---------- Data to process ----------

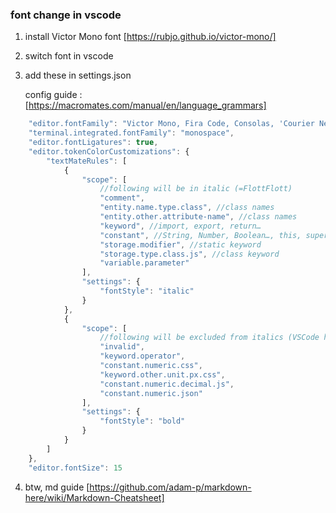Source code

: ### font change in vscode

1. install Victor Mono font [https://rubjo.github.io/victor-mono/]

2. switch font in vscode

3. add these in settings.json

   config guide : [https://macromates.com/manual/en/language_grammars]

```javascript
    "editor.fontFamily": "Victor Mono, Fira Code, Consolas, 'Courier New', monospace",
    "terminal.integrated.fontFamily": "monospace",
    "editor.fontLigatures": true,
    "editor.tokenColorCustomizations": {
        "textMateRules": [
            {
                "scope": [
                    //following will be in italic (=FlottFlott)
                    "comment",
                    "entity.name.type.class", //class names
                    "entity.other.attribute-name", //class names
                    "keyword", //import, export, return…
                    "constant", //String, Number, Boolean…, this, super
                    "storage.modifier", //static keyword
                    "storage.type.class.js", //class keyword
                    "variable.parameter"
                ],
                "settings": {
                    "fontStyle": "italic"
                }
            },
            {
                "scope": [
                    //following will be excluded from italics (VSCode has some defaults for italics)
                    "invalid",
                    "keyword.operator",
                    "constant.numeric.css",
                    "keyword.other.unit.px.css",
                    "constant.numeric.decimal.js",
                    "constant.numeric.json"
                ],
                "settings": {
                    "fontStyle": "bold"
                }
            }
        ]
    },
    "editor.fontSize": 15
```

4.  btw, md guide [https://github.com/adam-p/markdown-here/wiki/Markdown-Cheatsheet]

----------
---------- Data to process ----------

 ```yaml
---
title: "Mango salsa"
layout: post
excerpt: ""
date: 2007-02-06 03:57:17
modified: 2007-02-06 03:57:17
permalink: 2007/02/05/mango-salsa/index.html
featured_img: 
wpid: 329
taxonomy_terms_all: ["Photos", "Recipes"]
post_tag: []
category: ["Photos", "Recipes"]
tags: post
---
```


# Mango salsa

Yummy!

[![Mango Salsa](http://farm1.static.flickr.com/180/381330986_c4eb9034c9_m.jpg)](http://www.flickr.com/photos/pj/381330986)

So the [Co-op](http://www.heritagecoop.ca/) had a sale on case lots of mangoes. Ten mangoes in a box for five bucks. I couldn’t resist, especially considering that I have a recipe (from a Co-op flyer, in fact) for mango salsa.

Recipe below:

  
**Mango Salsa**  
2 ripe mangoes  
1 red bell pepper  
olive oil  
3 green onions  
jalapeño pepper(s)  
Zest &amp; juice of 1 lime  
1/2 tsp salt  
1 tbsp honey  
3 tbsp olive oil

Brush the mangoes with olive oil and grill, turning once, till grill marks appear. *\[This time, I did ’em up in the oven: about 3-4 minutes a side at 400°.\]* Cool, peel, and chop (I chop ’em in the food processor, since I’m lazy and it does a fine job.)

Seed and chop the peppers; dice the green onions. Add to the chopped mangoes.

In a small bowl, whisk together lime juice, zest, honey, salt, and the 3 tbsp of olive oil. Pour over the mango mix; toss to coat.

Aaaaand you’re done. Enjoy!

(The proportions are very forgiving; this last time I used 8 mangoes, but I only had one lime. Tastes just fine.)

----------

_Task objective_
Above are some records. Count the lines among them with the word "tbsp", and answer with the number only.

_Response to the task_
3